Sunday 13 June 2010

Masking mental illness and a strange thing about depression

I've been masking mental illness for years. I used to mask with
medication and I managed to mask with self-medication for a while.

There's another mask I use. The psychological mask. It's what we all use
to disguise our internal madness.

I might have showered twice this week and stayed in the same clothes for
three days in a row but when I go out people see a reasonably clean
person with the mask of arrogance and exuberance. It takes a lot of
alcohol to break that mask down or a very perceptive person. I've lsot a
lot of weight from not eating but I've tried what I can and it seems at
the moment drinking stimulates my appetite and supplements my calorie
intake. There's a high degree of isolation - self-imposed and otherwise
caused. Other factors have caused that but it is actually a blessing and
I'm sure a lot of people are glad that I'm withdrawing.
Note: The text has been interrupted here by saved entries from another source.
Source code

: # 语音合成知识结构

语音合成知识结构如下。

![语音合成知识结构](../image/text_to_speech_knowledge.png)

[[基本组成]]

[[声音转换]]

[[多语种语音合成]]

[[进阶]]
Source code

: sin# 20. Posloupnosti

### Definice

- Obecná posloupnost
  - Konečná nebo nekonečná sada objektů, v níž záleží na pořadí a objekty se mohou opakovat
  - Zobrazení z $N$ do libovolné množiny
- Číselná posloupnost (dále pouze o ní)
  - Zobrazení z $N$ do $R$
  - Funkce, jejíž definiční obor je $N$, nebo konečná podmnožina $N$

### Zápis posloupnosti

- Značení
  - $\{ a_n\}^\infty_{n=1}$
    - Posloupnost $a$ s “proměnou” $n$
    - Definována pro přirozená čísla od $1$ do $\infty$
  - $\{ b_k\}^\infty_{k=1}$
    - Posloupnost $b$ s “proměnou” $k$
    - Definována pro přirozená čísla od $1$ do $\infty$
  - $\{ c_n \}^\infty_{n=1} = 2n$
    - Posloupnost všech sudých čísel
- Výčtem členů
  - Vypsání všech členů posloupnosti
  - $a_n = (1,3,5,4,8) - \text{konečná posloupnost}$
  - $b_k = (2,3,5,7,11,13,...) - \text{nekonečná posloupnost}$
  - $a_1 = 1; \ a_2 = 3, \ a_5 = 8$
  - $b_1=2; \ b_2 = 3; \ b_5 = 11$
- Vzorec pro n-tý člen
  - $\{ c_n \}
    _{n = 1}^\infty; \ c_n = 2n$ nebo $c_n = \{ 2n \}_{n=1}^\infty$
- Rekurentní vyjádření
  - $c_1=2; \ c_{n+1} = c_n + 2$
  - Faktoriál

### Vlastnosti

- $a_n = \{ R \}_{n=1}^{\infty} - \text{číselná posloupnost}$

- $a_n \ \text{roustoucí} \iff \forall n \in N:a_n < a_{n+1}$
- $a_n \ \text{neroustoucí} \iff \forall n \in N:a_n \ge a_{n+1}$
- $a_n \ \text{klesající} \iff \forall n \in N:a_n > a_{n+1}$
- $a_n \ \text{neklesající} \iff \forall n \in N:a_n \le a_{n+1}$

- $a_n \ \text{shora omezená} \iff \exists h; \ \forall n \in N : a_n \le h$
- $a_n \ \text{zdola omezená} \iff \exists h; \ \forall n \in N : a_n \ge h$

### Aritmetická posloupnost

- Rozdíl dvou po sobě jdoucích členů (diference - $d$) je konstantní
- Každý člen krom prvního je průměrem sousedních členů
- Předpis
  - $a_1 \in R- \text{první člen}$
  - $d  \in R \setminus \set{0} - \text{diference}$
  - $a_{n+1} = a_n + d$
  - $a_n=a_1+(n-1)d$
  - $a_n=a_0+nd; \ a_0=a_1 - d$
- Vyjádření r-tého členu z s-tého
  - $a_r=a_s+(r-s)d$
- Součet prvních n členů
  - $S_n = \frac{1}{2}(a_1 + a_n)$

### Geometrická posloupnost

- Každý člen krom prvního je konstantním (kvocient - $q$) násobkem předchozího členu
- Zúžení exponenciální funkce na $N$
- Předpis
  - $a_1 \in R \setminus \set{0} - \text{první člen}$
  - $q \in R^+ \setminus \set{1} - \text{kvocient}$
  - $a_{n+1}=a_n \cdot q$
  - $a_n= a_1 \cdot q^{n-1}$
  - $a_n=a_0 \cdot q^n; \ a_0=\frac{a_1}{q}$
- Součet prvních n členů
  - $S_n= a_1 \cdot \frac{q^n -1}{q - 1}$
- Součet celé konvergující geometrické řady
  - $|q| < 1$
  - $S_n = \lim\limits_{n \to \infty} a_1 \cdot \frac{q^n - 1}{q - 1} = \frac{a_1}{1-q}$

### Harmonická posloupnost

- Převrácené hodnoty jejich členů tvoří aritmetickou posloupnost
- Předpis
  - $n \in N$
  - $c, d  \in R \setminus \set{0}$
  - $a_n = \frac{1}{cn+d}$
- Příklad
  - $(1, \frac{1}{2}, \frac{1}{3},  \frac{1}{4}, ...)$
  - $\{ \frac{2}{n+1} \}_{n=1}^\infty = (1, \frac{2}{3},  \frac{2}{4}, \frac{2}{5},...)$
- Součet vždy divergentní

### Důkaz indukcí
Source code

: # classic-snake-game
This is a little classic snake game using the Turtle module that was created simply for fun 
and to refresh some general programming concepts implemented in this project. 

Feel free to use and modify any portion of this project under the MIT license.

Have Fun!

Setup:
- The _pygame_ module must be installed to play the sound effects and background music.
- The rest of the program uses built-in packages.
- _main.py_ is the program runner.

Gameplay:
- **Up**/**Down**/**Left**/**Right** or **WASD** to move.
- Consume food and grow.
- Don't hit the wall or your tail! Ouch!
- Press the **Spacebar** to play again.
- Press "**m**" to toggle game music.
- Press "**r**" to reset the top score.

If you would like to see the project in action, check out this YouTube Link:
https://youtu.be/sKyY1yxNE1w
That immediately sounds like depression, perhaps. Perhaps it's just
laziness or convenience. Perhaps it's just who I really am or it's how I
feel externalising in my behaviour. It may even be punishment from the
thing that other people call god for all my wrongs and sins and evil.

The thing is, were it anyone else I'd suggest that they start getting
out more and taking St John's Wort or omega-3 fish oils. Instead after
two days off alcohol I'm going to go out and drink myself into oblivion
to kick start my process to returning to a fully functioning state.

I can recognise the depression even though there's limited amounts of
low mood. There's lots of negative thinking but that's normal for me. I
can even smile at that thought. I know the things that I need to do like
eat more, wash more, exercise, get fresh air and sunshine, keep the mind
and body active as well as the pharmacological pick me ups. I can even
skip past the bullshit of NHS doctors and get some medication from
Mexico without prescription though that's far from an ideal situation.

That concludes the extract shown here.